Aunque es difícil de saber con exactitud en 2017 las autoridades recuperaron más de 100.000 billetes ilegales, la mayoría de los cuales se detectaron ya en circulación

GTRES

Una cifra difícil de obtener, porque no siempre aflora todo el que hay. No obstante, se sabe que en 2017 las autoridades españolas intervinieron más de 100.000 billetes falsos, 60.000 de los cuales ya estaban en circulación cuando se detectaron –lo que equivale a una media de 164 billetes falsos retirados cada día–.

Entre los títulos más imitados que se recuperaron, están los de 50 € y 20 €, tanto en España como en el resto de la Unión Europea, según el banco central. Los títulos naranjas y azules supusieron casi tres cuartas partes del dinero falso detectado en España. Entre las monedas, se hayaron casi 33.000, la mayoría de 2 €.

La moneda extrajera falsa, de mejor calidad

Aunque también se registraron cantidades importantes de moneda extranjera falsa, sobre todo dólares y libras esterlinas, su cantidad fue sensiblemente menor. Las divisas foráneas, se detectaron sobre todo en casas de cambio y procedían sobre todo del exterior. Los expertos señalan que la moneda extranjera falsa es más difícil de detectar porque suele ser de mejor calidad que las  falsificaciones autóctonas.

Según anuncia el Banco de España en su página web, las entidades que se dediquen a la manipulación de efectivo como actividad, como bancos o casas de cambio, están obligadas a remitirle todo el dinero falso que detecten o el que sospechen que lo puede ser.
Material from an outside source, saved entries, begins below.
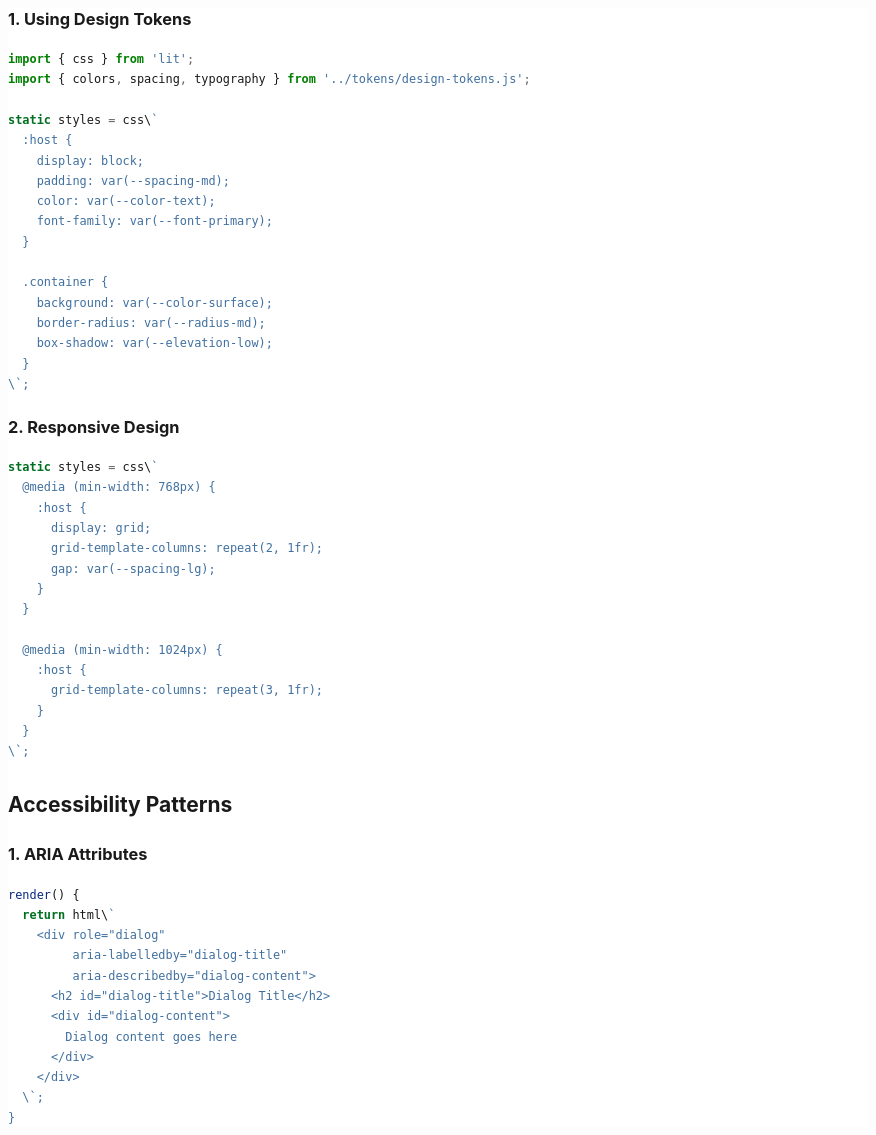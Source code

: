 ### 1. Using Design Tokens

```javascript
import { css } from 'lit';
import { colors, spacing, typography } from '../tokens/design-tokens.js';

static styles = css\`
  :host {
    display: block;
    padding: var(--spacing-md);
    color: var(--color-text);
    font-family: var(--font-primary);
  }

  .container {
    background: var(--color-surface);
    border-radius: var(--radius-md);
    box-shadow: var(--elevation-low);
  }
\`;
```

### 2. Responsive Design

```javascript
static styles = css\`
  @media (min-width: 768px) {
    :host {
      display: grid;
      grid-template-columns: repeat(2, 1fr);
      gap: var(--spacing-lg);
    }
  }

  @media (min-width: 1024px) {
    :host {
      grid-template-columns: repeat(3, 1fr);
    }
  }
\`;
```

## Accessibility Patterns

### 1. ARIA Attributes

```javascript
render() {
  return html\`
    <div role="dialog" 
         aria-labelledby="dialog-title"
         aria-describedby="dialog-content">
      <h2 id="dialog-title">Dialog Title</h2>
      <div id="dialog-content">
        Dialog content goes here
      </div>
    </div>
  \`;
}
```
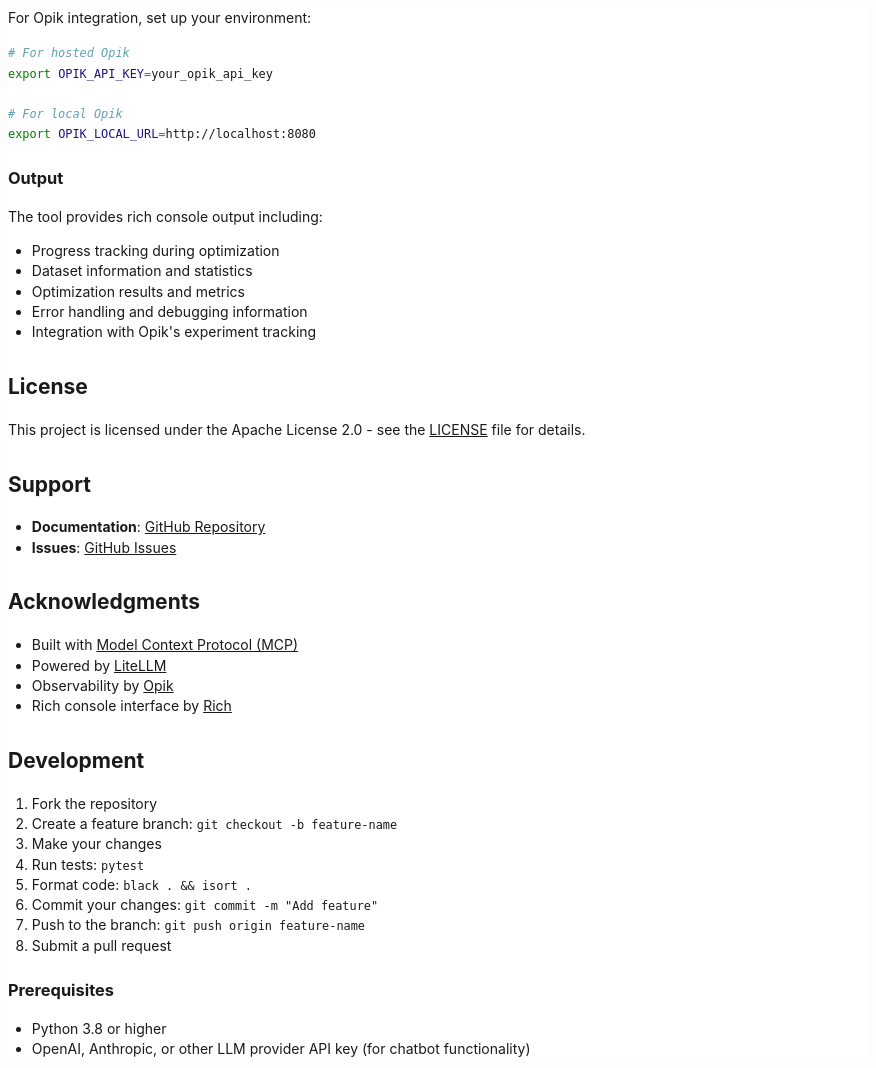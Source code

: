 For Opik integration, set up your environment:

```bash
# For hosted Opik
export OPIK_API_KEY=your_opik_api_key

# For local Opik
export OPIK_LOCAL_URL=http://localhost:8080
```

### Output

The tool provides rich console output including:

- Progress tracking during optimization
- Dataset information and statistics
- Optimization results and metrics
- Error handling and debugging information
- Integration with Opik's experiment tracking

## License

This project is licensed under the Apache License 2.0 - see the [LICENSE](LICENSE) file for details.

## Support

- **Documentation**: [GitHub Repository](https://github.com/comet-ml/ez-mcp-toolbox)
- **Issues**: [GitHub Issues](https://github.com/comet-ml/ez-mcp-toolbox/issues)

## Acknowledgments

- Built with [Model Context Protocol (MCP)](https://modelcontextprotocol.io/)
- Powered by [LiteLLM](https://github.com/BerriAI/litellm)
- Observability by [Opik](https://opik.ai/)
- Rich console interface by [Rich](https://github.com/Textualize/rich)

## Development

1. Fork the repository
2. Create a feature branch: `git checkout -b feature-name`
3. Make your changes
4. Run tests: `pytest`
5. Format code: `black . && isort .`
6. Commit your changes: `git commit -m "Add feature"`
7. Push to the branch: `git push origin feature-name`
8. Submit a pull request

### Prerequisites

- Python 3.8 or higher
- OpenAI, Anthropic, or other LLM provider API key (for chatbot functionality)
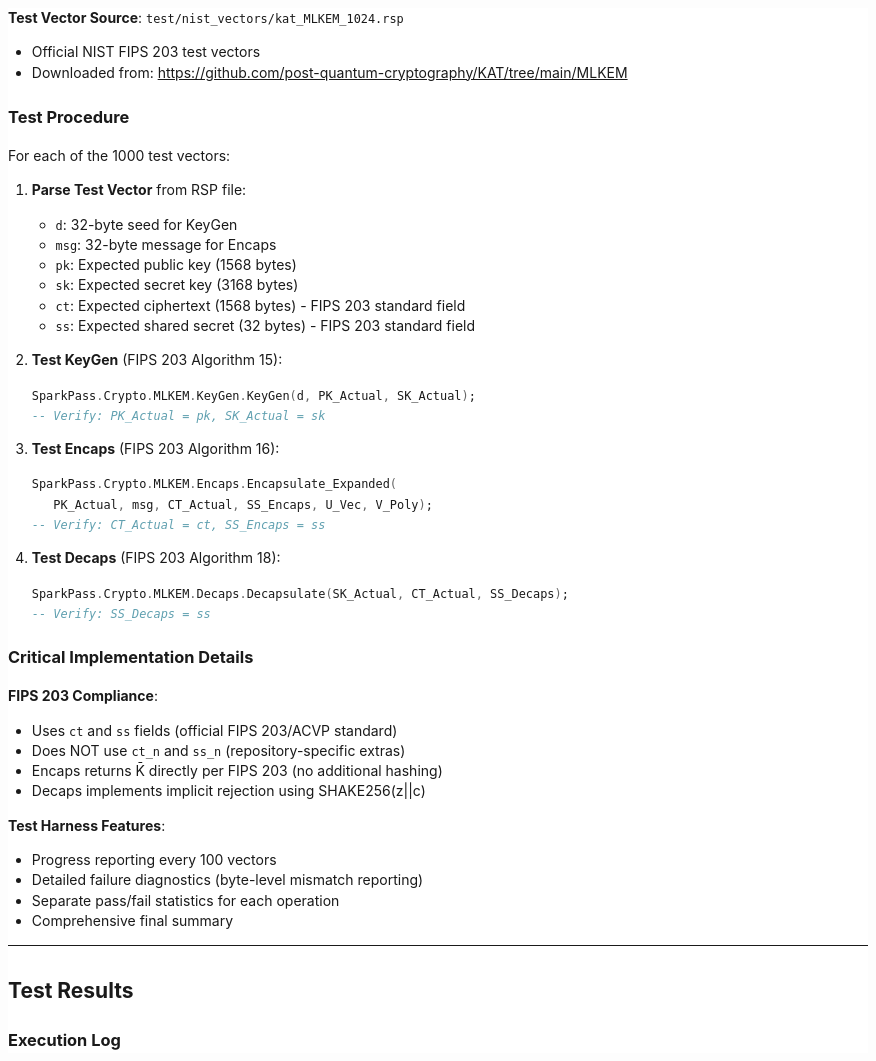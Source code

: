 **Test Vector Source**: `test/nist_vectors/kat_MLKEM_1024.rsp`
- Official NIST FIPS 203 test vectors
- Downloaded from: https://github.com/post-quantum-cryptography/KAT/tree/main/MLKEM

### Test Procedure

For each of the 1000 test vectors:

1. **Parse Test Vector** from RSP file:
   - `d`: 32-byte seed for KeyGen
   - `msg`: 32-byte message for Encaps
   - `pk`: Expected public key (1568 bytes)
   - `sk`: Expected secret key (3168 bytes)
   - `ct`: Expected ciphertext (1568 bytes) - FIPS 203 standard field
   - `ss`: Expected shared secret (32 bytes) - FIPS 203 standard field

2. **Test KeyGen** (FIPS 203 Algorithm 15):
   ```ada
   SparkPass.Crypto.MLKEM.KeyGen.KeyGen(d, PK_Actual, SK_Actual);
   -- Verify: PK_Actual = pk, SK_Actual = sk
   ```

3. **Test Encaps** (FIPS 203 Algorithm 16):
   ```ada
   SparkPass.Crypto.MLKEM.Encaps.Encapsulate_Expanded(
      PK_Actual, msg, CT_Actual, SS_Encaps, U_Vec, V_Poly);
   -- Verify: CT_Actual = ct, SS_Encaps = ss
   ```

4. **Test Decaps** (FIPS 203 Algorithm 18):
   ```ada
   SparkPass.Crypto.MLKEM.Decaps.Decapsulate(SK_Actual, CT_Actual, SS_Decaps);
   -- Verify: SS_Decaps = ss
   ```

### Critical Implementation Details

**FIPS 203 Compliance**:
- Uses `ct` and `ss` fields (official FIPS 203/ACVP standard)
- Does NOT use `ct_n` and `ss_n` (repository-specific extras)
- Encaps returns K̄ directly per FIPS 203 (no additional hashing)
- Decaps implements implicit rejection using SHAKE256(z||c)

**Test Harness Features**:
- Progress reporting every 100 vectors
- Detailed failure diagnostics (byte-level mismatch reporting)
- Separate pass/fail statistics for each operation
- Comprehensive final summary

---

## Test Results

### Execution Log

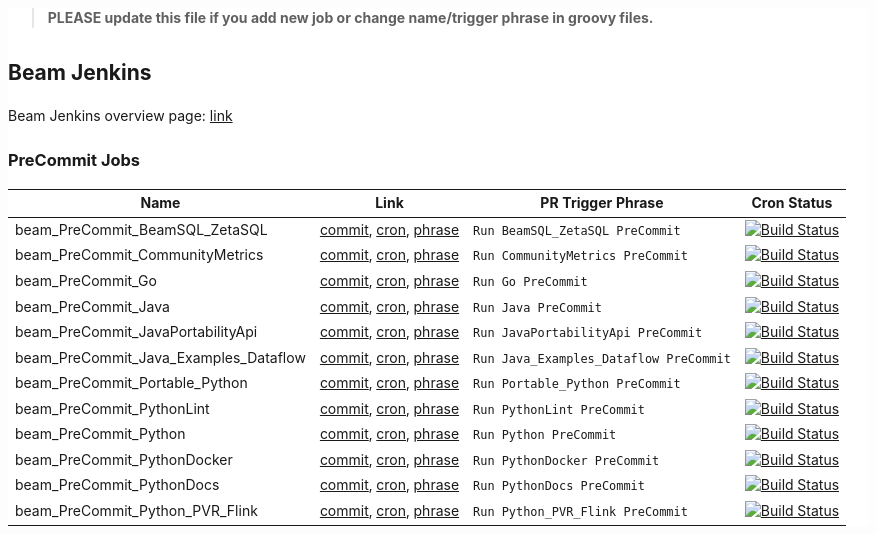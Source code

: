 

> **PLEASE update this file if you add new job or change name/trigger phrase in groovy files.**

## Beam Jenkins

Beam Jenkins overview page: [link](https://ci-beam.apache.org/)

### PreCommit Jobs

| Name | Link | PR Trigger Phrase | Cron Status |
|------|------|-------------------|-------------|
| beam_PreCommit_BeamSQL_ZetaSQL | [commit](https://ci-beam.apache.org/job/beam_PreCommit_JavaBeamZetaSQL_Commit/), [cron](https://ci-beam.apache.org/job/beam_PreCommit_JavaBeamZetaSQL_Cron/), [phrase](https://ci-beam.apache.org/job/beam_PreCommit_JavaBeamZetaSQL_Phrase/) | `Run BeamSQL_ZetaSQL PreCommit` | [![Build Status](https://ci-beam.apache.org/job/beam_PreCommit_JavaBeamZetaSQL_Cron/badge/icon)](https://ci-beam.apache.org/job/beam_PreCommit_JavaBeamZetaSQL_Cron) |
| beam_PreCommit_CommunityMetrics | [commit](https://ci-beam.apache.org/job/beam_PreCommit_CommunityMetrics_Commit/), [cron](https://ci-beam.apache.org/job/beam_PreCommit_CommunityMetrics_Cron/), [phrase](https://ci-beam.apache.org/job/beam_PreCommit_CommunityMetrics_Phrase/) | `Run CommunityMetrics PreCommit` | [![Build Status](https://ci-beam.apache.org/job/beam_PreCommit_CommunityMetrics_Cron/badge/icon)](https://ci-beam.apache.org/job/beam_PreCommit_CommunityMetrics_Cron) |
| beam_PreCommit_Go | [commit](https://ci-beam.apache.org/job/beam_PreCommit_Go_Commit/), [cron](https://ci-beam.apache.org/job/beam_PreCommit_Go_Cron/), [phrase](https://ci-beam.apache.org/job/beam_PreCommit_Go_Phrase/) | `Run Go PreCommit` | [![Build Status](https://ci-beam.apache.org/job/beam_PreCommit_Go_Cron/badge/icon)](https://ci-beam.apache.org/job/beam_PreCommit_Go_Cron) |
| beam_PreCommit_Java | [commit](https://ci-beam.apache.org/job/beam_PreCommit_Java_Commit/), [cron](https://ci-beam.apache.org/job/beam_PreCommit_Java_Cron/), [phrase](https://ci-beam.apache.org/job/beam_PreCommit_Java_Phrase/) | `Run Java PreCommit` | [![Build Status](https://ci-beam.apache.org/job/beam_PreCommit_Java_Cron/badge/icon)](https://ci-beam.apache.org/job/beam_PreCommit_Java_Cron) |
| beam_PreCommit_JavaPortabilityApi | [commit](https://ci-beam.apache.org/job/beam_PreCommit_JavaPortabilityApi_Commit/), [cron](https://ci-beam.apache.org/job/beam_PreCommit_JavaPortabilityApi_Cron/), [phrase](https://ci-beam.apache.org/job/beam_PreCommit_JavaPortabilityApi_Phrase/) | `Run JavaPortabilityApi PreCommit` | [![Build Status](https://ci-beam.apache.org/job/beam_PreCommit_JavaPortabilityApi_Cron/badge/icon)](https://ci-beam.apache.org/job/beam_PreCommit_JavaPortabilityApi_Cron) |
| beam_PreCommit_Java_Examples_Dataflow | [commit](https://ci-beam.apache.org/job/beam_PreCommit_Java_Examples_Dataflow_Commit/), [cron](https://ci-beam.apache.org/job/beam_PreCommit_Java_Examples_Dataflow_Cron/), [phrase](https://ci-beam.apache.org/job/beam_PreCommit_Java_Examples_Dataflow_Phrase/) | `Run Java_Examples_Dataflow PreCommit` | [![Build Status](https://ci-beam.apache.org/job/beam_PreCommit_Java_Examples_Dataflow_Cron/badge/icon)](https://ci-beam.apache.org/job/beam_PreCommit_Java_Examples_Dataflow_Cron) |
| beam_PreCommit_Portable_Python | [commit](https://ci-beam.apache.org/job/beam_PreCommit_Portable_Python_Commit/), [cron](https://ci-beam.apache.org/job/beam_PreCommit_Portable_Python_Cron/), [phrase](https://ci-beam.apache.org/job/beam_PreCommit_Portable_Python_Phrase/) | `Run Portable_Python PreCommit` | [![Build Status](https://ci-beam.apache.org/job/beam_PreCommit_Portable_Python_Cron/badge/icon)](https://ci-beam.apache.org/job/beam_PreCommit_Portable_Python_Cron) |
| beam_PreCommit_PythonLint | [commit](https://ci-beam.apache.org/job/beam_PreCommit_PythonLint_Commit/), [cron](https://ci-beam.apache.org/job/beam_PreCommit_PythonLint_Cron/), [phrase](https://ci-beam.apache.org/job/beam_PreCommit_PythonLint_Phrase/) | `Run PythonLint PreCommit` | [![Build Status](https://ci-beam.apache.org/job/beam_PreCommit_PythonLint_Cron/badge/icon)](https://ci-beam.apache.org/job/beam_PreCommit_PythonLint_Cron) |
| beam_PreCommit_Python | [commit](https://ci-beam.apache.org/job/beam_PreCommit_Python_Commit/), [cron](https://ci-beam.apache.org/job/beam_PreCommit_Python_Cron/), [phrase](https://ci-beam.apache.org/job/beam_PreCommit_Python_Phrase/) | `Run Python PreCommit` | [![Build Status](https://ci-beam.apache.org/job/beam_PreCommit_Python_Cron/badge/icon)](https://ci-beam.apache.org/job/beam_PreCommit_Python_Cron) |
| beam_PreCommit_PythonDocker | [commit](https://ci-beam.apache.org/job/beam_PreCommit_PythonDocker_Commit/), [cron](https://ci-beam.apache.org/job/beam_PreCommit_PythonDocker_Cron/), [phrase](https://ci-beam.apache.org/job/beam_PreCommit_PythonDocker_Phrase/) | `Run PythonDocker PreCommit` | [![Build Status](https://ci-beam.apache.org/job/beam_PreCommit_PythonDocker_Cron/badge/icon)](https://ci-beam.apache.org/job/beam_PreCommit_PythonDocker_Cron/) |
| beam_PreCommit_PythonDocs| [commit](https://ci-beam.apache.org/job/beam_PreCommit_PythonDocs_Commit/), [cron](https://ci-beam.apache.org/job/beam_PreCommit_PythonDocs_Cron/), [phrase](https://ci-beam.apache.org/job/beam_PreCommit_PythonDocs_Phrase/) | `Run PythonDocs PreCommit` | [![Build Status](https://ci-beam.apache.org/job/beam_PreCommit_PythonDocs_Cron/badge/icon)](https://ci-beam.apache.org/job/beam_PreCommit_PythonDocs_Cron/) |
| beam_PreCommit_Python_PVR_Flink | [commit](https://ci-beam.apache.org/job/beam_PreCommit_Python_PVR_Flink_Commit/), [cron](https://ci-beam.apache.org/job/beam_PreCommit_Python_PVR_Flink_Cron/), [phrase](https://ci-beam.apache.org/job/beam_PreCommit_Python_PVR_Flink_Phrase/) | `Run Python_PVR_Flink PreCommit` | [![Build Status](https://ci-beam.apache.org/job/beam_PreCommit_Python_PVR_Flink_Cron/badge/icon)](https://ci-beam.apache.org/job/beam_PreCommit_Python_PVR_Flink_Cron) |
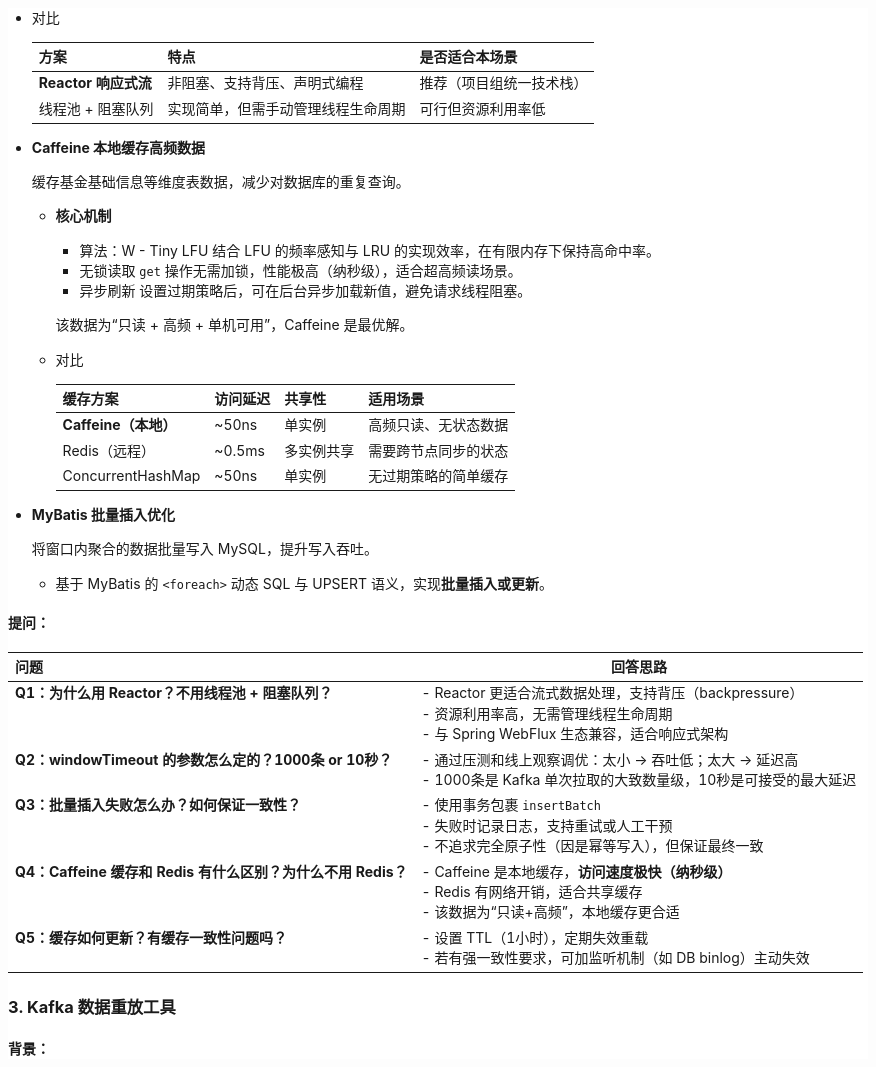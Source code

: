   - 对比

    | 方案                 | 特点                               | 是否适合本场景           |
    | -------------------- | ---------------------------------- | ------------------------ |
    | **Reactor 响应式流** | 非阻塞、支持背压、声明式编程       | 推荐（项目组统一技术栈） |
    | 线程池 + 阻塞队列    | 实现简单，但需手动管理线程生命周期 | 可行但资源利用率低       |

- **Caffeine 本地缓存高频数据**

  缓存基金基础信息等维度表数据，减少对数据库的重复查询。

  - **核心机制**

    - 算法：W - Tiny LFU
       结合 LFU 的频率感知与 LRU 的实现效率，在有限内存下保持高命中率。
    - 无锁读取
       `get` 操作无需加锁，性能极高（纳秒级），适合超高频读场景。
    - 异步刷新
       设置过期策略后，可在后台异步加载新值，避免请求线程阻塞。

    该数据为“只读 + 高频 + 单机可用”，Caffeine 是最优解。

  - 对比

    | 缓存方案             | 访问延迟 | 共享性     | 适用场景             |
    | -------------------- | -------- | ---------- | -------------------- |
    | **Caffeine（本地）** | ~50ns    | 单实例     | 高频只读、无状态数据 |
    | Redis（远程）        | ~0.5ms   | 多实例共享 | 需要跨节点同步的状态 |
    | ConcurrentHashMap    | ~50ns    | 单实例     | 无过期策略的简单缓存 |

- **MyBatis 批量插入优化**

  将窗口内聚合的数据批量写入 MySQL，提升写入吞吐。

  - 基于 MyBatis 的 `<foreach>` 动态 SQL 与 UPSERT 语义，实现**批量插入或更新**。

#### 提问：

| 问题                                                         | 回答思路                                                     |
| :----------------------------------------------------------- | ------------------------------------------------------------ |
| **Q1：为什么用 Reactor？不用线程池 + 阻塞队列？**            | - Reactor 更适合流式数据处理，支持背压（backpressure）<br>- 资源利用率高，无需管理线程生命周期<br>- 与 Spring WebFlux 生态兼容，适合响应式架构 |
| **Q2：windowTimeout 的参数怎么定的？1000条 or 10秒？**       | - 通过压测和线上观察调优：太小 → 吞吐低；太大 → 延迟高<br>- 1000条是 Kafka 单次拉取的大致数量级，10秒是可接受的最大延迟 |
| **Q3：批量插入失败怎么办？如何保证一致性？**                 | - 使用事务包裹 `insertBatch`<br>- 失败时记录日志，支持重试或人工干预<br>- 不追求完全原子性（因是幂等写入），但保证最终一致 |
| **Q4：Caffeine 缓存和 Redis 有什么区别？为什么不用 Redis？** | - Caffeine 是本地缓存，**访问速度极快（纳秒级）**<br>- Redis 有网络开销，适合共享缓存<br>- 该数据为“只读+高频”，本地缓存更合适 |
| **Q5：缓存如何更新？有缓存一致性问题吗？**                   | - 设置 TTL（1小时），定期失效重载<br>- 若有强一致性要求，可加监听机制（如 DB binlog）主动失效 |



### 3. Kafka 数据重放工具

#### 背景：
El BCE a su vez analizará todo el dinero recibido y en caso de no ser fraudulento hará un abono a la entidad que lo remitió. Los billetes falsos serán destruidos.

 

Tocar, girar y mirar


Tanto el BCE como el Banco Central Europeo tienen a disposición de todos una página especial en la que se dan unas sencillas claves para poder detectar los billetes falsos. Con el lema "Toque, gire y mire" el organismo regulador explica cómo detectar un billete falso a través de la calidad del papel, el modo de impresión y los distintos hologramas que incluyen los documentos oficiales.

La intención de las autoridades europeas es que la detección de los billetes falsos sea sencilla y no requiera de sofisiticadas máquinas para su detección.